Eu não ligo para o que as pessoas pensavam, ao me ver escrevendo sozinha em um restaurante. Todas as mesas existem uma segunda ou terceira pessoa, mas eu estava ali, sozinha, por vezes com lágrimas aos olhos, de emoção, dificilmente eu não choro quando eu escrevo. São minhas emoções traçadas aqui, nuas e cruas.


Enquanto eu escrevo, há um casal na minha frente com a filha. Ela carrega uma rosa nos cabelos, e ela, com toda a sua teimosia de criança, brincava com os utensílios dispostos naquela mesa. E quando ela não tentava instalar o caos naquela mesa, ela dançava alegremente e inocentemente a música com gosto duvidoso que tocava. Você, homem silencioso e questionador, me cativou a ponto de ignorar toda a blasfêmia sonora que tocava naquele lugar. O que mais me importava naquele momento, era a sinceridade neste fluxo tão intenso de pensamentos, pensamentos que eu esperava ter coragem suficiente para transcrever para este humilde endereço. E eu perdi uma madrugada de segunda inteira, dormi apenas 2 horas, para enfim, desmistificar o meu medo de ao menos tentar ser feliz, não ter medos de arriscar. Eu perdi um certo tempo de minha vida não permitindo-me mostrar-me por inteiro, pelo medo de que os julgamentos de uma sociedade tão mesquinha e cheia de julgamentos injustos e desnecessários. Antes, eu me escondia por trás da pilastra que me dava a falsa sensação de proteção, de conforto. Hoje, o desconforto do meu caos não me amedronta mais. Eu sou como São Jorge, como Dom Quixote, mato os meus dragões de medo com minha espada, e ela não precisa estar afiada a todo momento, para isto basta-me apenas minha coragem.  A coragem de uma mulher é o elemento mais cortante deste mundo, é algo resistente, lapidado como um diamante, nós mulheres, somo como um rio…Eu li isso em um livro ao qual estou relendo pela terceira vez. Quando minhas mãos se sentiam cansadas do ofício de escrever, eu me perdia nas páginas de um livro sobre um homem despedaçado, sobre o delírio das moscas, sobre a filosofia dos homens-rios.
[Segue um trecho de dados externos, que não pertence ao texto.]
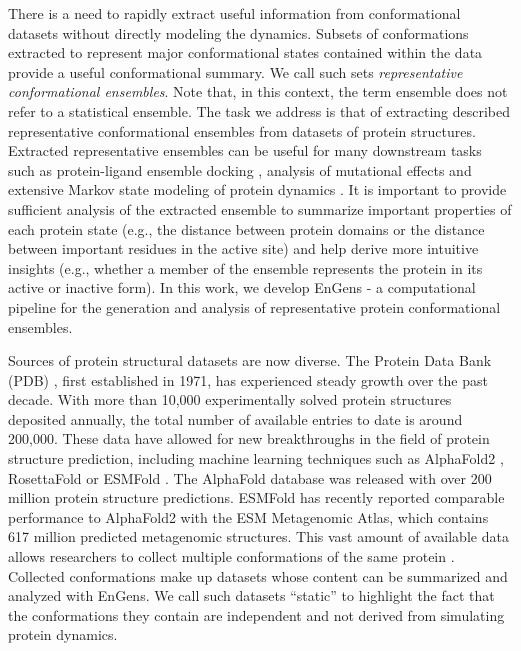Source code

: \documentclass[numsec,webpdf,contemporary,large]{oup-authoring-template}
\theoremstyle{thmstyleone}%
\theoremstyle{thmstyletwo}%
\theoremstyle{thmstylethree}%
\begin{document}
There is a need to rapidly extract useful information from conformational datasets \citep{peng_clustering_2018} without directly modeling the dynamics. Subsets of conformations extracted to represent major conformational states contained within the data provide a useful conformational summary. We call such sets \textit{representative conformational ensembles}. Note that, in this context, the term ensemble does not refer to a statistical ensemble. The task we address is that of extracting described representative conformational ensembles from datasets of protein structures. Extracted representative ensembles can be useful for many downstream tasks such as protein-ligand ensemble docking \citep{hall-swan_dinc-covid_2021}, analysis of mutational effects \citep{kannan_ensemble_2022} and extensive Markov state modeling of protein dynamics \citep{abella_markov_2020, chan_markov_2021}. It is important to provide sufficient analysis of the extracted ensemble to summarize important properties of each protein state (e.g., the distance between protein domains or the distance between important residues in the active site) and help derive more intuitive insights (e.g., whether a member of the ensemble represents the protein in its active or inactive form). In this work, we develop EnGens - a computational pipeline for the generation and analysis of representative protein conformational ensembles.

Sources of protein structural datasets are now diverse. The Protein Data Bank (PDB) \citep{wwpdb_consortium_protein_2019, burley_rcsb_2021}, first established in 1971, has experienced steady growth over the past decade. With more than 10,000 experimentally solved protein structures deposited annually, the total number of available entries to date is around 200,000. These data have allowed for new breakthroughs in the field of protein structure prediction, including machine learning techniques such as AlphaFold2 \citep{jumper_highly_2021}, RosettaFold \citep{baek_accurate_2021} or ESMFold \citep{lin_evolutionary-scale_2022}. The AlphaFold database \citep{varadi_alphafold_2022} was released with over 200 million protein structure predictions. ESMFold has recently reported comparable performance to AlphaFold2 with the ESM Metagenomic Atlas, which contains 617 million predicted metagenomic structures. This vast amount of available data allows researchers to collect multiple conformations of the same protein \citep{takei_how_2022}. Collected conformations make up datasets whose content can be summarized and analyzed with EnGens. We call such datasets ``static'' to highlight the fact that the conformations they contain are independent and not derived from simulating protein dynamics. 
\end{document}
Minha querida mãe e sábio pai, sempre me diziam  que tenho mãos de pianista, devido aos meus dedos compridos e finos. Talvez eu os cruze para que me deem um pouco de sorte para que perca alguns minutos ou horas do teu dia me lendo. E talvez eu tenha um pouco de sorte o bastante, ou meu marlim azul chegue na beira de uma praia, devorado por tubarões. Mas, assim espero, que o tubarão que o matou, aquele que devorou meu tão fiel amigo, seja bonito aos olhos desacostumados de alguém. Sempre levamos algo de bom em qualquer uma de nossas lições. Talvez eu adormeça depois de minha derrota, mas depois eu sei que a imagem reconfortante de leões andando pelas areias brancas da África, me trarão um sono lindo, e eu então vou agradecer por toda minha coragem instanciada assim, tão aerodinâmica, eu posso estar num tanque de guerra, mas minhas palavras são armas que jamais tiveram a intensão de ferir. Talvez você sinta um desconforto no peito, mas isso passa…
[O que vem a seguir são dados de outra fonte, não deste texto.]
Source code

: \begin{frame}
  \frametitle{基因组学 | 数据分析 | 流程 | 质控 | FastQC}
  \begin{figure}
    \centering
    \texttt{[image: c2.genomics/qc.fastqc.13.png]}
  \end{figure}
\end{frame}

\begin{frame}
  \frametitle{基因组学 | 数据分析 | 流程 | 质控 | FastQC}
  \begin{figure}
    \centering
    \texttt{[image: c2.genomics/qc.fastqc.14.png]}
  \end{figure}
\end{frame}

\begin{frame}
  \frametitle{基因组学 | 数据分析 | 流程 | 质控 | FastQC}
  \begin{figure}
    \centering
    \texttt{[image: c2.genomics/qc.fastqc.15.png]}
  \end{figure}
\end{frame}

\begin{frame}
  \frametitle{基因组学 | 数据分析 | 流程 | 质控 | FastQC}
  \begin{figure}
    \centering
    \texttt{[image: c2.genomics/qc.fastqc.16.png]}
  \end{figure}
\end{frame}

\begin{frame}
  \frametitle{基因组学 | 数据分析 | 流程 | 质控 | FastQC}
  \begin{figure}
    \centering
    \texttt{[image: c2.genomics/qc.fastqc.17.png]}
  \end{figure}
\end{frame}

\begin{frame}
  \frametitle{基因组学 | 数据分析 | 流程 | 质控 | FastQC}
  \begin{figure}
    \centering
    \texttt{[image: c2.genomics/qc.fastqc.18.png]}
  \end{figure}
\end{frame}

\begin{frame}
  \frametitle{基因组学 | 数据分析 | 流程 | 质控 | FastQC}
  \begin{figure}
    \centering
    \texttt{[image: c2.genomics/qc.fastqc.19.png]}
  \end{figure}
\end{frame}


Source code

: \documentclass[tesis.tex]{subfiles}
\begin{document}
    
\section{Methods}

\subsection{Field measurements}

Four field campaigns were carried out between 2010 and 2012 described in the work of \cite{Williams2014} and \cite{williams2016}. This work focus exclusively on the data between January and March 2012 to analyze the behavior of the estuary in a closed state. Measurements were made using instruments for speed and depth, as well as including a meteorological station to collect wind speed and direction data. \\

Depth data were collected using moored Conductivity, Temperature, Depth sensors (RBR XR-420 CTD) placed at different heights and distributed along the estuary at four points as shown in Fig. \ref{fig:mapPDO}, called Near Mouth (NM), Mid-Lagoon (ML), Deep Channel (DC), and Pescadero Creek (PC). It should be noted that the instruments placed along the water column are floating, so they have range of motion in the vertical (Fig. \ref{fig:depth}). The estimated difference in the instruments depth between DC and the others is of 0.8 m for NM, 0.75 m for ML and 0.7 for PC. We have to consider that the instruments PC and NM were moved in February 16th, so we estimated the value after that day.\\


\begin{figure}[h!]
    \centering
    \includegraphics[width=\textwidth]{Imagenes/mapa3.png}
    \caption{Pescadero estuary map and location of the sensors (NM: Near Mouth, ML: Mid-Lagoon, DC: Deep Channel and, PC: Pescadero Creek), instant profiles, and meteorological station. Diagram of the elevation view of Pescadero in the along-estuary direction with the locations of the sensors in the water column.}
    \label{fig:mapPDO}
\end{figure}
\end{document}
Se gostares das palavras digitadas aqui, posso reescrever-lhe isso aqui à mão, ou lhe dar os originais. Permito-me dar um tom mais estético e harmonioso nesta versão digital, mas a intensidade e sinceridade de minhas palavras continuam as mesmas, só a minha letra que é feia, à propósito, muito feia. Se eu for reescrever-lhe isto a mão, para guardar como uma lembrança, eu vou fazer uma letra bonita, para que leias e não tenha nenhuma dúvida sobre o que está escrito ali. O que transcrevo aqui, o que eu escrevi naquela mesa de bar, no primeiro domingo de março, não é o teu eco, e sim a voz do meu desejo, e sim, talvez ele seja imoral, pois minha memória é palpitante, e meus sonhos são úmidos. Eu sou imoral, quando eu tento, em vão, renunciar meu desejo. Isso pra mim, é imoral. A vida é curta demais para negar e deixar de viver aquilo que nos faz felizes, por mero conforto do não desconforto. Viver sem medo é desconfortável, sendo assim eu prefiro minha cama de pregos, do que um colchão macio. Uma vida macia é confortável, mas é vazia.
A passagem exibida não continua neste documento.